The Lymphatic filariasis elimination programme in Ghana has achieved tremendous success through the MDA campaign and many regions have met the criteria to scale down distribution. In these regions it will be crucial to sustain the gains made by the programme and prevent resurgence. However, although MDA for Lymphatic filariasis has been conducted in an increasing number of communities for over 10 years in Ghana, the infection prevalence is highly heterogeneous and hotspots (areas with ongoing parasite transmission) still persist in some parts of the country. It is likely that these heterogeneities are driven by differences in access to drugs, drug uptake, vector characteristics such as biting density, vector competence, host-seeking behaviours and possibly host and vector genetic factors. In order to achieve effective elimination of Lymphatic filariasis, it is pivotal to address the underlying social, epidemiological, parasitological and entomological causes allowing the disease to persist despite long periods of intervention.  There is evidence that integration of vector control and MDA can accelerate elimination, but  long lasting insecticide treated nets  (LLINs) are not distributed along with MDA and there is no coordination between National Malaria Control Programme and Lymphatic filariasis elimination programmes to ensure LLIN coverage can meet Lymphatic filariasis elimination targets. Although vector control is a part of many national malaria control programmes, coverage and compliance are sub-optimal.

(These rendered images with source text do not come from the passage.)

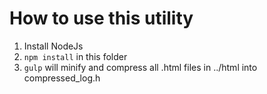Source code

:# How to use this utility

1. Install NodeJs
1. `npm install` in this folder
1. `gulp` will minify and compress all .html files in ../html into compressed_log.h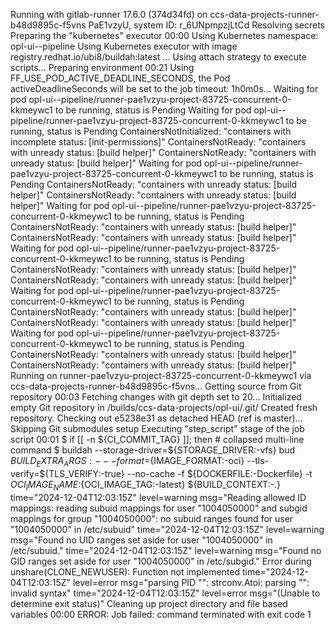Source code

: Running with gitlab-runner 17.6.0 (374d34fd)
  on ccs-data-projects-runner-b48d9895c-f5vns PaE1vzyU, system ID: r_6UNpmpzjLtCd
Resolving secrets
Preparing the "kubernetes" executor
00:00
Using Kubernetes namespace: opl-ui--pipeline
Using Kubernetes executor with image registry.redhat.io/ubi8/buildah:latest ...
Using attach strategy to execute scripts...
Preparing environment
00:21
Using FF_USE_POD_ACTIVE_DEADLINE_SECONDS, the Pod activeDeadlineSeconds will be set to the job timeout: 1h0m0s...
Waiting for pod opl-ui--pipeline/runner-pae1vzyu-project-83725-concurrent-0-kkmeywc1 to be running, status is Pending
Waiting for pod opl-ui--pipeline/runner-pae1vzyu-project-83725-concurrent-0-kkmeywc1 to be running, status is Pending
	ContainersNotInitialized: "containers with incomplete status: [init-permissions]"
	ContainersNotReady: "containers with unready status: [build helper]"
	ContainersNotReady: "containers with unready status: [build helper]"
Waiting for pod opl-ui--pipeline/runner-pae1vzyu-project-83725-concurrent-0-kkmeywc1 to be running, status is Pending
	ContainersNotReady: "containers with unready status: [build helper]"
	ContainersNotReady: "containers with unready status: [build helper]"
Waiting for pod opl-ui--pipeline/runner-pae1vzyu-project-83725-concurrent-0-kkmeywc1 to be running, status is Pending
	ContainersNotReady: "containers with unready status: [build helper]"
	ContainersNotReady: "containers with unready status: [build helper]"
Waiting for pod opl-ui--pipeline/runner-pae1vzyu-project-83725-concurrent-0-kkmeywc1 to be running, status is Pending
	ContainersNotReady: "containers with unready status: [build helper]"
	ContainersNotReady: "containers with unready status: [build helper]"
Waiting for pod opl-ui--pipeline/runner-pae1vzyu-project-83725-concurrent-0-kkmeywc1 to be running, status is Pending
	ContainersNotReady: "containers with unready status: [build helper]"
	ContainersNotReady: "containers with unready status: [build helper]"
Waiting for pod opl-ui--pipeline/runner-pae1vzyu-project-83725-concurrent-0-kkmeywc1 to be running, status is Pending
	ContainersNotReady: "containers with unready status: [build helper]"
	ContainersNotReady: "containers with unready status: [build helper]"
Running on runner-pae1vzyu-project-83725-concurrent-0-kkmeywc1 via ccs-data-projects-runner-b48d9895c-f5vns...
Getting source from Git repository
00:03
Fetching changes with git depth set to 20...
Initialized empty Git repository in /builds/ccs-data-projects/opl-ui/.git/
Created fresh repository.
Checking out e5238e31 as detached HEAD (ref is master)...
Skipping Git submodules setup
Executing "step_script" stage of the job script
00:01
$ if [[ -n ${CI_COMMIT_TAG} ]]; then # collapsed multi-line command
$ buildah --storage-driver=${STORAGE_DRIVER:-vfs} bud ${BUILD_EXTRA_ARGS:-} --format=${IMAGE_FORMAT:-oci} --tls-verify=${TLS_VERIFY:-true} --no-cache -f ${DOCKERFILE:-Dockerfile} -t ${OCI_IMAGE_NAME}:${OCI_IMAGE_TAG:-latest} ${BUILD_CONTEXT:-.}
time="2024-12-04T12:03:15Z" level=warning msg="Reading allowed ID mappings: reading subuid mappings for user \"1004050000\" and subgid mappings for group \"1004050000\": no subuid ranges found for user \"1004050000\" in /etc/subuid"
time="2024-12-04T12:03:15Z" level=warning msg="Found no UID ranges set aside for user \"1004050000\" in /etc/subuid."
time="2024-12-04T12:03:15Z" level=warning msg="Found no GID ranges set aside for user \"1004050000\" in /etc/subgid."
Error during unshare(CLONE_NEWUSER): Function not implemented
time="2024-12-04T12:03:15Z" level=error msg="parsing PID \"\": strconv.Atoi: parsing \"\": invalid syntax"
time="2024-12-04T12:03:15Z" level=error msg="(Unable to determine exit status)"
Cleaning up project directory and file based variables
00:00
ERROR: Job failed: command terminated with exit code 1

The major aim of the Lymphatic filariasis research in Ghana is to provide evidence to support rapid and sustainable scale up of complementary intervention strategies to eliminate Lymphatic filariasis in the country. This will be achieved through evaluating the social, entomological and epidemiological characteristics of hotspot communities to identify the causes of persistent transmission, alongside evaluating the impacts of an integrated MDA and vector control programme on service delivery, community participation and Lymphatic filariasis transmission.

The collected information will be then used to identify opportunities for better planning and co-implementation of the interventions at the district and community level. We are also working to develop tools and methods to inform scale-down of interventions, including the application of disease transmission models to predict the impacts of interventions on Lymphatic filariasis to help setting locally relevant targets for elimination, and the evaluation and optimisation of available and emerging tools for the sensitive detection of the parasite in the mosquito vectors for post-MDA surveillance.